===== Supplied records =====
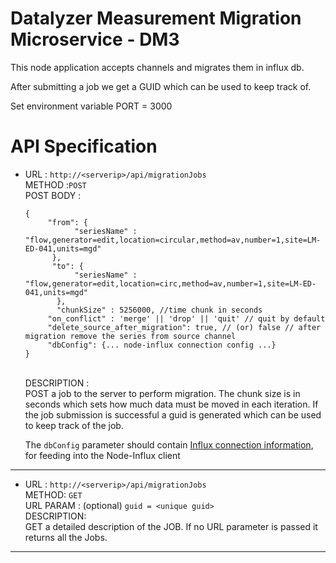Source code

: # Datalyzer Measurement Migration Microservice - DM3

This node application accepts channels and migrates them in influx db.

After submitting a job we get a GUID which can be used to keep track of.

Set environment variable PORT = 3000

# API Specification
* URL : `http://<serverip>/api/migrationJobs` <br />
  METHOD :`POST` <br />
  POST BODY : <br />
  ```
  {
	   "from": {
		     "seriesName" : "flow,generator=edit,location=circular,method=av,number=1,site=LM-ED-041,units=mgd"
	    },
	    "to": {
		     "seriesName" : "flow,generator=edit,location=circ,method=av,number=1,site=LM-ED-041,units=mgd"
	     },
	     "chunkSize" : 5256000, //time chunk in seconds
       "on_conflict" : 'merge' || 'drop' || 'quit' // quit by default
       "delete_source_after_migration": true, // (or) false // after migration remove the series from source channel
       "dbConfig": {... node-influx connection config ...}
  }
  ```
  <br />
  DESCRIPTION : <br />
    POST a job to the server to perform migration. The chunk size is in seconds which sets how much data must be moved in each iteration. If the job submission is successful a guid is generated which can be used to keep track of the job.

    The `dbConfig` parameter should contain [Influx connection information](https://node-influx.github.io/typedef/index.html#static-typedef-ISingleHostConfig), for feeding into the Node-Influx client

<hr />

* URL : `http://<serverip>/api/migrationJobs` <br />
  METHOD: `GET` <br />
  URL PARAM : (optional) `guid = <unique guid>` <br />
  DESCRIPTION: <br />
    GET a detailed description of the JOB. If no URL parameter is passed it returns all the Jobs.

<hr />
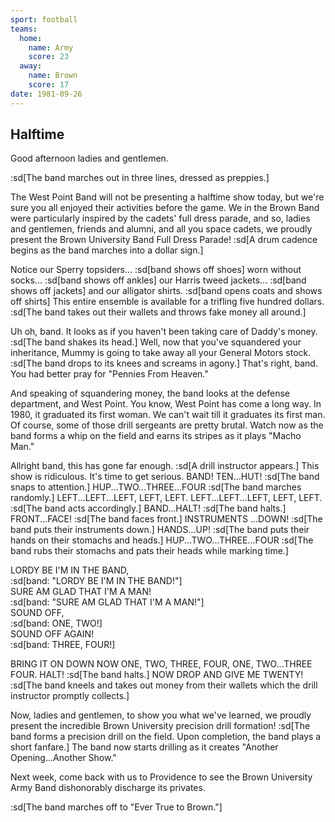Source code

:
 ```yaml
---
sport: football
teams:
  home:
    name: Army
    score: 23
  away:
    name: Brown
    score: 17
date: 1981-09-26
---
```


## Halftime

Good afternoon ladies and gentlemen.

:sd[The band marches out in three lines, dressed as preppies.]

The West Point Band will not be presenting a halftime show today, but we're sure you all enjoyed their activities before the game. We in the Brown Band were particularly inspired by the cadets' full dress parade, and so, ladies and gentlemen, friends and alumni, and all you space cadets, we proudly present the Brown University Band Full Dress Parade! :sd[A drum cadence begins as the band marches into a dollar sign.]

Notice our Sperry topsiders... :sd[band shows off shoes] worn without socks... :sd[band shows off ankles] our Harris tweed jackets... :sd[band shows off jackets] and our alligator shirts. :sd[band opens coats and shows off shirts] This entire ensemble is available for a trifling five hundred dollars. :sd[The band takes out their wallets and throws fake money all around.]

Uh oh, band. It looks as if you haven't been taking care of Daddy's money. :sd[The band shakes its head.] Well, now that you've squandered your inheritance, Mummy is going to take away all your General Motors stock. :sd[The band drops to its knees and screams in agony.] That's right, band. You had better pray for "Pennies From Heaven."

And speaking of squandering money, the band looks at the defense department, and West Point. You know, West Point has come a long way. In 1980, it graduated its first woman. We can't wait till it graduates its first man. Of course, some of those drill sergeants are pretty brutal. Watch now as the band forms a whip on the field and earns its stripes as it plays "Macho Man."

Allright band, this has gone far enough. :sd[A drill instructor appears.] This show is ridiculous. It's time to get serious. BAND! TEN...HUT! :sd[The band snaps to attention.] HUP...TWO...THREE...FOUR :sd[The band marches randomly.] LEFT...LEFT...LEFT, LEFT, LEFT. LEFT...LEFT...LEFT, LEFT, LEFT. :sd[The band acts accordingly.] BAND...HALT! :sd[The band halts.] FRONT...FACE! :sd[The band faces front.] INSTRUMENTS ...DOWN! :sd[The band puts their instruments down.] HANDS...UP! :sd[The band puts their hands on their stomachs and heads.] HUP...TWO...THREE...FOUR :sd[The band rubs their stomachs and pats their heads while marking time.]

LORDY BE I'M IN THE BAND,\
:sd[band: "LORDY BE I'M IN THE BAND!"]\
SURE AM GLAD THAT I'M A MAN!\
:sd[band: "SURE AM GLAD THAT I'M A MAN!"]\
SOUND OFF,\
:sd[band: ONE, TWO!]\
SOUND OFF AGAIN!\
:sd[band: THREE, FOUR!]

BRING IT ON DOWN NOW ONE, TWO, THREE, FOUR, ONE, TWO...THREE\
 FOUR. HALT! :sd[The band halts.] NOW DROP AND GIVE ME TWENTY! :sd[The band kneels and takes out money from their wallets which the drill instructor promptly collects.]

Now, ladies and gentlemen, to show you what we've learned, we proudly present the incredible Brown University precision drill formation! :sd[The band forms a precision drill on the field. Upon completion, the band plays a short fanfare.] The band now starts drilling as it creates "Another Opening...Another Show."

Next week, come back with us to Providence to see the Brown University Army Band dishonorably discharge its privates.

:sd[The band marches off to "Ever True to Brown."]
=====
→ **Directions for this task**:
Without including any picture, print all of the entries above exactly.

→ **Task result**:
Source code

: # Datalyzer Measurement Migration Microservice - DM3

This node application accepts channels and migrates them in influx db.

After submitting a job we get a GUID which can be used to keep track of.

Set environment variable PORT = 3000

# API Specification
* URL : `http://<serverip>/api/migrationJobs` <br />
  METHOD :`POST` <br />
  POST BODY : <br />
  ```
  {
	   "from": {
		     "seriesName" : "flow,generator=edit,location=circular,method=av,number=1,site=LM-ED-041,units=mgd"
	    },
	    "to": {
		     "seriesName" : "flow,generator=edit,location=circ,method=av,number=1,site=LM-ED-041,units=mgd"
	     },
	     "chunkSize" : 5256000, //time chunk in seconds
       "on_conflict" : 'merge' || 'drop' || 'quit' // quit by default
       "delete_source_after_migration": true, // (or) false // after migration remove the series from source channel
       "dbConfig": {... node-influx connection config ...}
  }
  ```
  <br />
  DESCRIPTION : <br />
    POST a job to the server to perform migration. The chunk size is in seconds which sets how much data must be moved in each iteration. If the job submission is successful a guid is generated which can be used to keep track of the job.

    The `dbConfig` parameter should contain [Influx connection information](https://node-influx.github.io/typedef/index.html#static-typedef-ISingleHostConfig), for feeding into the Node-Influx client

<hr />

* URL : `http://<serverip>/api/migrationJobs` <br />
  METHOD: `GET` <br />
  URL PARAM : (optional) `guid = <unique guid>` <br />
  DESCRIPTION: <br />
    GET a detailed description of the JOB. If no URL parameter is passed it returns all the Jobs.

<hr />
Source code

:
 ```yaml
---
sport: football
teams:
  home:
    name: Army
    score: 23
  away:
    name: Brown
    score: 17
date: 1981-09-26
---
```


## Halftime

Good afternoon ladies and gentlemen.

:sd[The band marches out in three lines, dressed as preppies.]

The West Point Band will not be presenting a halftime show today, but we're sure you all enjoyed their activities before the game. We in the Brown Band were particularly inspired by the cadets' full dress parade, and so, ladies and gentlemen, friends and alumni, and all you space cadets, we proudly present the Brown University Band Full Dress Parade! :sd[A drum cadence begins as the band marches into a dollar sign.]

Notice our Sperry topsiders... :sd[band shows off shoes] worn without socks... :sd[band shows off ankles] our Harris tweed jackets... :sd[band shows off jackets] and our alligator shirts. :sd[band opens coats and shows off shirts] This entire ensemble is available for a trifling five hundred dollars. :sd[The band takes out their wallets and throws fake money all around.]

Uh oh, band. It looks as if you haven't been taking care of Daddy's money. :sd[The band shakes its head.] Well, now that you've squandered your inheritance, Mummy is going to take away all your General Motors stock. :sd[The band drops to its knees and screams in agony.] That's right, band. You had better pray for "Pennies From Heaven."

And speaking of squandering money, the band looks at the defense department, and West Point. You know, West Point has come a long way. In 1980, it graduated its first woman. We can't wait till it graduates its first man. Of course, some of those drill sergeants are pretty brutal. Watch now as the band forms a whip on the field and earns its stripes as it plays "Macho Man."

Allright band, this has gone far enough. :sd[A drill instructor appears.] This show is ridiculous. It's time to get serious. BAND! TEN...HUT! :sd[The band snaps to attention.] HUP...TWO...THREE...FOUR :sd[The band marches randomly.] LEFT...LEFT...LEFT, LEFT, LEFT. LEFT...LEFT...LEFT, LEFT, LEFT. :sd[The band acts accordingly.] BAND...HALT! :sd[The band halts.] FRONT...FACE! :sd[The band faces front.] INSTRUMENTS ...DOWN! :sd[The band puts their instruments down.] HANDS...UP! :sd[The band puts their hands on their stomachs and heads.] HUP...TWO...THREE...FOUR :sd[The band rubs their stomachs and pats their heads while marking time.]

LORDY BE I'M IN THE BAND,\
:sd[band: "LORDY BE I'M IN THE BAND!"]\
SURE AM GLAD THAT I'M A MAN!\
:sd[band: "SURE AM GLAD THAT I'M A MAN!"]\
SOUND OFF,\
:sd[band: ONE, TWO!]\
SOUND OFF AGAIN!\
:sd[band: THREE, FOUR!]

BRING IT ON DOWN NOW ONE, TWO, THREE, FOUR, ONE, TWO...THREE\
 FOUR. HALT! :sd[The band halts.] NOW DROP AND GIVE ME TWENTY! :sd[The band kneels and takes out money from their wallets which the drill instructor promptly collects.]

Now, ladies and gentlemen, to show you what we've learned, we proudly present the incredible Brown University precision drill formation! :sd[The band forms a precision drill on the field. Upon completion, the band plays a short fanfare.] The band now starts drilling as it creates "Another Opening...Another Show."

Next week, come back with us to Providence to see the Brown University Army Band dishonorably discharge its privates.

:sd[The band marches off to "Ever True to Brown."]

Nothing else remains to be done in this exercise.